**** Exercise inputs
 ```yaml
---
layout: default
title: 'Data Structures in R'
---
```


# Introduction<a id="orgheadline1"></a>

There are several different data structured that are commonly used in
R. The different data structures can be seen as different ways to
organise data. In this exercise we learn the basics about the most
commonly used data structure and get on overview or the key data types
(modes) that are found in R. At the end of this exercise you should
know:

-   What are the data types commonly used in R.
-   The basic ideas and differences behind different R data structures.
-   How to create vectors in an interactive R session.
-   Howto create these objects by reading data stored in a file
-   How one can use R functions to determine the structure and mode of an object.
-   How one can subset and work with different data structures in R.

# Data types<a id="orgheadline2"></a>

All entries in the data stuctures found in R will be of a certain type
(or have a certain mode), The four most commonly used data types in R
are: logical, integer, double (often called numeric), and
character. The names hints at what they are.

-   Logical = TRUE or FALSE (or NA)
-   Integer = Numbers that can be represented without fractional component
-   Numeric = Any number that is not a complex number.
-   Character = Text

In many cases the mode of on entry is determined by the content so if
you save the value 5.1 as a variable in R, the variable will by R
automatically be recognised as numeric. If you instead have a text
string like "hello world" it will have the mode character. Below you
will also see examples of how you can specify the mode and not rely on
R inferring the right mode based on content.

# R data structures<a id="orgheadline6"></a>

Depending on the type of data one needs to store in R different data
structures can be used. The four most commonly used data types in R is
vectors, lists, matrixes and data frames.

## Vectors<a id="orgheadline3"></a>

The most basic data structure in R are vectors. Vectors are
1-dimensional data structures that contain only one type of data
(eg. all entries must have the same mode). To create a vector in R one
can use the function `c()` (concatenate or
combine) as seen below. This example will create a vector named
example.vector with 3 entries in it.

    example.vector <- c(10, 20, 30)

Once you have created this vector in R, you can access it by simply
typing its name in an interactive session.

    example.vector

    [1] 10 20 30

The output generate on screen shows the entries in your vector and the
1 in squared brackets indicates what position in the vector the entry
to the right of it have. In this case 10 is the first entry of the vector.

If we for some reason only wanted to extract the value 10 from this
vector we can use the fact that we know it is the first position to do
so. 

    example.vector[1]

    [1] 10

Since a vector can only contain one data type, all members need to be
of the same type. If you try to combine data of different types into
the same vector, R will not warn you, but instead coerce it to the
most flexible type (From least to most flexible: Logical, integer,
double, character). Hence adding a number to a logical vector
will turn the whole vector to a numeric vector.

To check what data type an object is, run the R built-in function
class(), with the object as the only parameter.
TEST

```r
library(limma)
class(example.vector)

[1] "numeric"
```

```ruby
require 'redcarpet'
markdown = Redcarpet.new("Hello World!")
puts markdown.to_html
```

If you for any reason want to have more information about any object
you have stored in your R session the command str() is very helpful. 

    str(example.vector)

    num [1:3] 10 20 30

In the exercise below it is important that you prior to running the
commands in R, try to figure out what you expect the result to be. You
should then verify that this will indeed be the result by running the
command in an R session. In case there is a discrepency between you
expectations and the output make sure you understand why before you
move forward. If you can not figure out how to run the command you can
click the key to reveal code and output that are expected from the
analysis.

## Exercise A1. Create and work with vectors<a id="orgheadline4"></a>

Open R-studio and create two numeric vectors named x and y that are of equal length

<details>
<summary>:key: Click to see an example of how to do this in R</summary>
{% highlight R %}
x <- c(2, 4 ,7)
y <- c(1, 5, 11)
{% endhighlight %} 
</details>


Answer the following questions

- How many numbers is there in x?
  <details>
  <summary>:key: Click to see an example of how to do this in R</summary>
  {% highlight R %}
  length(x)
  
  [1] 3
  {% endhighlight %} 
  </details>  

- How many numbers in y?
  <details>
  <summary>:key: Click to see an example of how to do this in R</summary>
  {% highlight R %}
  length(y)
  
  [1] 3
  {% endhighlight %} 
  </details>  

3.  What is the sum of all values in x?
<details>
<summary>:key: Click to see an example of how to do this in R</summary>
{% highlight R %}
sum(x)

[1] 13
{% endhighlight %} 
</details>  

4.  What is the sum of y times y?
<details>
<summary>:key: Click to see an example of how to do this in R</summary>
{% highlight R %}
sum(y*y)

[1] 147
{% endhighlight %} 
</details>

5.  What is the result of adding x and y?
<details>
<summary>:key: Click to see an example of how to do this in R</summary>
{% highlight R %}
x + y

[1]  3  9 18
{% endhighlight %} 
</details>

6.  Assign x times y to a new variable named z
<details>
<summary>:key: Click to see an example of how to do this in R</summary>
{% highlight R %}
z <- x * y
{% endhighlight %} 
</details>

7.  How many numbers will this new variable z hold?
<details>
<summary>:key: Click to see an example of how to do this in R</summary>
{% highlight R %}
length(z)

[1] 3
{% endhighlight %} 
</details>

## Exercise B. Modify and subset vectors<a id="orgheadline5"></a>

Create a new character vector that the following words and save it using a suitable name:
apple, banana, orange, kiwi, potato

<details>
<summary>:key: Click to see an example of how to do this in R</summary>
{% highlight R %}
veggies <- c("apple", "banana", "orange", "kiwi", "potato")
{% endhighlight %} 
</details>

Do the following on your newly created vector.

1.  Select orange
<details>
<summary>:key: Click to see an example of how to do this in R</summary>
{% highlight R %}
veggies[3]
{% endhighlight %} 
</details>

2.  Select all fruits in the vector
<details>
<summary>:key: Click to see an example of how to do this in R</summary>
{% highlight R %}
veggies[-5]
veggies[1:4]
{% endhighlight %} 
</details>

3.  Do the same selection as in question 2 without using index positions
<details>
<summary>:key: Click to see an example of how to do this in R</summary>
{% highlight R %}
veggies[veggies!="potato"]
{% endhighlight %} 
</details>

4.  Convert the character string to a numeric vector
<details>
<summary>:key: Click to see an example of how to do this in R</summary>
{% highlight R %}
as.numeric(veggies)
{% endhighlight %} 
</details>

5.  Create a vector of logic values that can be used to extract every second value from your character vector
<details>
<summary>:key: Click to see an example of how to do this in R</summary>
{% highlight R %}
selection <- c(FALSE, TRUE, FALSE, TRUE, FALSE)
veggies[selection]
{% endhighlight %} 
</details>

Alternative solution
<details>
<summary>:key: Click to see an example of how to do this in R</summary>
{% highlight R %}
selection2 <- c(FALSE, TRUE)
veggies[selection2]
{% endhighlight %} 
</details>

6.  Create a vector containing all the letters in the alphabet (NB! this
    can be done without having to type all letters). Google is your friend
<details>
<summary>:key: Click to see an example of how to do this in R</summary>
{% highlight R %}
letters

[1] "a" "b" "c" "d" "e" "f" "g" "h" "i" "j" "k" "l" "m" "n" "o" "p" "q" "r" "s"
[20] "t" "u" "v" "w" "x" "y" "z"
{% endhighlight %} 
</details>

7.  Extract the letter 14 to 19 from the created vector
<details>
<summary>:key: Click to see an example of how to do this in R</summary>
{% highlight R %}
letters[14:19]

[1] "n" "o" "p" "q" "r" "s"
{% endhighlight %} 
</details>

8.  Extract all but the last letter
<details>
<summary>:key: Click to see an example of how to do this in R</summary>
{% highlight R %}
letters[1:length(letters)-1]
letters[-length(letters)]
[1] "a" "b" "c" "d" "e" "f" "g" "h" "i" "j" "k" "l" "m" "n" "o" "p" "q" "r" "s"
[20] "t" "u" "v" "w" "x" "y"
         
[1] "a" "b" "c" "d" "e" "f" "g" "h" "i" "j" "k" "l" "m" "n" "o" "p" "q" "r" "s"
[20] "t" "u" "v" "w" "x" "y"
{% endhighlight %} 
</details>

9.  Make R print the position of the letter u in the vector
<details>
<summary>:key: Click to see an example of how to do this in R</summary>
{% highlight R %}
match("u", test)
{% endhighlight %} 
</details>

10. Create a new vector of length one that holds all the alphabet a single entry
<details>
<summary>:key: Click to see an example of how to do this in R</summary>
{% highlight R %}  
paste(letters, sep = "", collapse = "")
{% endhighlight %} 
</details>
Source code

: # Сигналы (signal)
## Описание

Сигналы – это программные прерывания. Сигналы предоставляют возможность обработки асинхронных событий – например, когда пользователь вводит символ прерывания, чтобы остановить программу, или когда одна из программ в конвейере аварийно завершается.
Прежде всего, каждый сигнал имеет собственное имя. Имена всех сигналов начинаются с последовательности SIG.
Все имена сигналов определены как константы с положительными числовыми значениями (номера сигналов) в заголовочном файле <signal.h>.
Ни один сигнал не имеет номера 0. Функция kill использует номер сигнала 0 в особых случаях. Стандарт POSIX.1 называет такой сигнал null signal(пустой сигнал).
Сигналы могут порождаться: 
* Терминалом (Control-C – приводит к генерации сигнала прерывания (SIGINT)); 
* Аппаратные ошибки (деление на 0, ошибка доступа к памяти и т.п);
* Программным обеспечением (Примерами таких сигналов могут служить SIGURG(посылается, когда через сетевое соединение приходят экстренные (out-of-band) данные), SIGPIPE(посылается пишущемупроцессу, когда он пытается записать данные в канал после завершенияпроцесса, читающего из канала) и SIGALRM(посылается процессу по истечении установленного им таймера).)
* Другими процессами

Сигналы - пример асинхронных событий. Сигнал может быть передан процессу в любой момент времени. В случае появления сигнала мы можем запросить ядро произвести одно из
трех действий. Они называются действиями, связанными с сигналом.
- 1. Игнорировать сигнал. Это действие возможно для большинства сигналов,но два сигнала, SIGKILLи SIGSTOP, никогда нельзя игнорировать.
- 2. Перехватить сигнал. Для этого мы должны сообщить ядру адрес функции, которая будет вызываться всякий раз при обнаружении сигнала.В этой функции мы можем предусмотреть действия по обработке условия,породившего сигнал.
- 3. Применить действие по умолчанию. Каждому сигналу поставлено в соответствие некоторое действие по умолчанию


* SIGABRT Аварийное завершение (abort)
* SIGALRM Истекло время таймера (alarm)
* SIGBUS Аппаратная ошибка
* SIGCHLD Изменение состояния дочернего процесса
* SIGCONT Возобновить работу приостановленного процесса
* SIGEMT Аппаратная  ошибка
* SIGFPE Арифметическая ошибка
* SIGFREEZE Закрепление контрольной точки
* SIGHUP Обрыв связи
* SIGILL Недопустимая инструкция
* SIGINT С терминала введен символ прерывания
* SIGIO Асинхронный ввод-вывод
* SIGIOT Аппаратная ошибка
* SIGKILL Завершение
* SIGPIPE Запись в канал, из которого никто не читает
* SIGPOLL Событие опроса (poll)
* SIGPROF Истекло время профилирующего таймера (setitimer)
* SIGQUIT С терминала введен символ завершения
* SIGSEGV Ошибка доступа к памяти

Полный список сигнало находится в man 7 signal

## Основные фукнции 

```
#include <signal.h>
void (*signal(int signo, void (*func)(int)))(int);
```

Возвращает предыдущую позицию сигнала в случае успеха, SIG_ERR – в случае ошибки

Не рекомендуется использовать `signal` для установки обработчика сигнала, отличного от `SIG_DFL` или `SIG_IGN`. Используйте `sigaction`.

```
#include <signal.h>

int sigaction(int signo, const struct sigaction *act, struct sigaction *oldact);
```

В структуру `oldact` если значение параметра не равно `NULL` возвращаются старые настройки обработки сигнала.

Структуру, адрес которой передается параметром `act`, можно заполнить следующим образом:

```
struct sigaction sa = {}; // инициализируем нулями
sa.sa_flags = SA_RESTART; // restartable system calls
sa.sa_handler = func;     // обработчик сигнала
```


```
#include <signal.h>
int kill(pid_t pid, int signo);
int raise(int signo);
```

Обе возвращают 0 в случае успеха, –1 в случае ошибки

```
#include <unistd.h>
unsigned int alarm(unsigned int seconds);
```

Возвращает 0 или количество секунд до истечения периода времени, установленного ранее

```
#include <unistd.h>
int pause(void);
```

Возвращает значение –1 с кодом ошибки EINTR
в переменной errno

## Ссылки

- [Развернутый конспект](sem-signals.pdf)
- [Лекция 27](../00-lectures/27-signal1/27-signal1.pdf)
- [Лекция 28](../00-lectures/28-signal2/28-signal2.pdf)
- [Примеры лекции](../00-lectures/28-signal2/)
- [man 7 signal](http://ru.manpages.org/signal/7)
********
Your assignment
Say the number of data lines holding "right", without any other words.

Written solution
2